Every record must reappear in the answer exactly as given.

Extracted records section start

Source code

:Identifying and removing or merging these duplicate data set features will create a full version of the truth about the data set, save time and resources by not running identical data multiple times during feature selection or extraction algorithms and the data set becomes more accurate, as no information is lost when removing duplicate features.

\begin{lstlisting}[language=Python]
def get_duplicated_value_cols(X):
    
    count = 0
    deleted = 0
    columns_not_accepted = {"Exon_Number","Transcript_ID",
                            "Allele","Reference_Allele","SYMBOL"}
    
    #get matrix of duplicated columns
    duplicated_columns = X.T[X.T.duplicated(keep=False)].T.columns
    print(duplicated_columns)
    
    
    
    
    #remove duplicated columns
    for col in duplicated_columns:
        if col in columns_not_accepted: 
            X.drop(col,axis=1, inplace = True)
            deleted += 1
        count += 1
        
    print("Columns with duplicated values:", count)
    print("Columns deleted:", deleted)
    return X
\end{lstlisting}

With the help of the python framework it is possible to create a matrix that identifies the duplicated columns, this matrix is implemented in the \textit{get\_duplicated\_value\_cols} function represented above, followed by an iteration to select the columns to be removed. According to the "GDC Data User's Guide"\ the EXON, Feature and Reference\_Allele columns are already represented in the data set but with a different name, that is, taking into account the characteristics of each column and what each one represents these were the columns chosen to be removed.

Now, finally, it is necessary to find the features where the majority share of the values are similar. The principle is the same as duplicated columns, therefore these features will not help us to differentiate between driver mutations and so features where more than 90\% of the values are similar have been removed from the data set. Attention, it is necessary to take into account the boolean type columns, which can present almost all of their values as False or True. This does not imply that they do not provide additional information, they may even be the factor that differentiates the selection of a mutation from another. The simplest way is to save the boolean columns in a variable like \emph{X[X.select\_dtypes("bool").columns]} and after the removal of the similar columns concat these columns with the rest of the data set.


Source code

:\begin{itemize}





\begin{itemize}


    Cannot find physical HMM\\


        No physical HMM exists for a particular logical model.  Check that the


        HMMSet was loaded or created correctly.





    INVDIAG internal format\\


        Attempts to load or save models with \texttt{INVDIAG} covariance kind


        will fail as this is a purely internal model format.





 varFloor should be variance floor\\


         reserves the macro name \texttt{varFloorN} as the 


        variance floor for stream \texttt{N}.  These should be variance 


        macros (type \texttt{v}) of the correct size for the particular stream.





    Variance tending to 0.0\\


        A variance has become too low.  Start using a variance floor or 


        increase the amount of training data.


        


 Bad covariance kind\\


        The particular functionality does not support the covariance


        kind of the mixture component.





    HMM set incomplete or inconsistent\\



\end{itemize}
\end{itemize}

Extracted records section end

• [Answer to the exercise]:
Source code

:Identifying and removing or merging these duplicate data set features will create a full version of the truth about the data set, save time and resources by not running identical data multiple times during feature selection or extraction algorithms and the data set becomes more accurate, as no information is lost when removing duplicate features.

\begin{lstlisting}[language=Python]
def get_duplicated_value_cols(X):
    
    count = 0
    deleted = 0
    columns_not_accepted = {"Exon_Number","Transcript_ID",
                            "Allele","Reference_Allele","SYMBOL"}
    
    #get matrix of duplicated columns
    duplicated_columns = X.T[X.T.duplicated(keep=False)].T.columns
    print(duplicated_columns)
    
    
    
    
    #remove duplicated columns
    for col in duplicated_columns:
        if col in columns_not_accepted: 
            X.drop(col,axis=1, inplace = True)
            deleted += 1
        count += 1
        
    print("Columns with duplicated values:", count)
    print("Columns deleted:", deleted)
    return X
\end{lstlisting}

With the help of the python framework it is possible to create a matrix that identifies the duplicated columns, this matrix is implemented in the \textit{get\_duplicated\_value\_cols} function represented above, followed by an iteration to select the columns to be removed. According to the "GDC Data User's Guide"\ the EXON, Feature and Reference\_Allele columns are already represented in the data set but with a different name, that is, taking into account the characteristics of each column and what each one represents these were the columns chosen to be removed.

Now, finally, it is necessary to find the features where the majority share of the values are similar. The principle is the same as duplicated columns, therefore these features will not help us to differentiate between driver mutations and so features where more than 90\% of the values are similar have been removed from the data set. Attention, it is necessary to take into account the boolean type columns, which can present almost all of their values as False or True. This does not imply that they do not provide additional information, they may even be the factor that differentiates the selection of a mutation from another. The simplest way is to save the boolean columns in a variable like \emph{X[X.select\_dtypes("bool").columns]} and after the removal of the similar columns concat these columns with the rest of the data set.


Source code

:\begin{itemize}





\begin{itemize}


    Cannot find physical HMM\\


        No physical HMM exists for a particular logical model.  Check that the


        HMMSet was loaded or created correctly.





    INVDIAG internal format\\


        Attempts to load or save models with \texttt{INVDIAG} covariance kind


        will fail as this is a purely internal model format.





 varFloor should be variance floor\\


         reserves the macro name \texttt{varFloorN} as the 


        variance floor for stream \texttt{N}.  These should be variance 


        macros (type \texttt{v}) of the correct size for the particular stream.





    Variance tending to 0.0\\


        A variance has become too low.  Start using a variance floor or 


        increase the amount of training data.


        


 Bad covariance kind\\


        The particular functionality does not support the covariance


        kind of the mixture component.





    HMM set incomplete or inconsistent\\



\end{itemize}
\end{itemize}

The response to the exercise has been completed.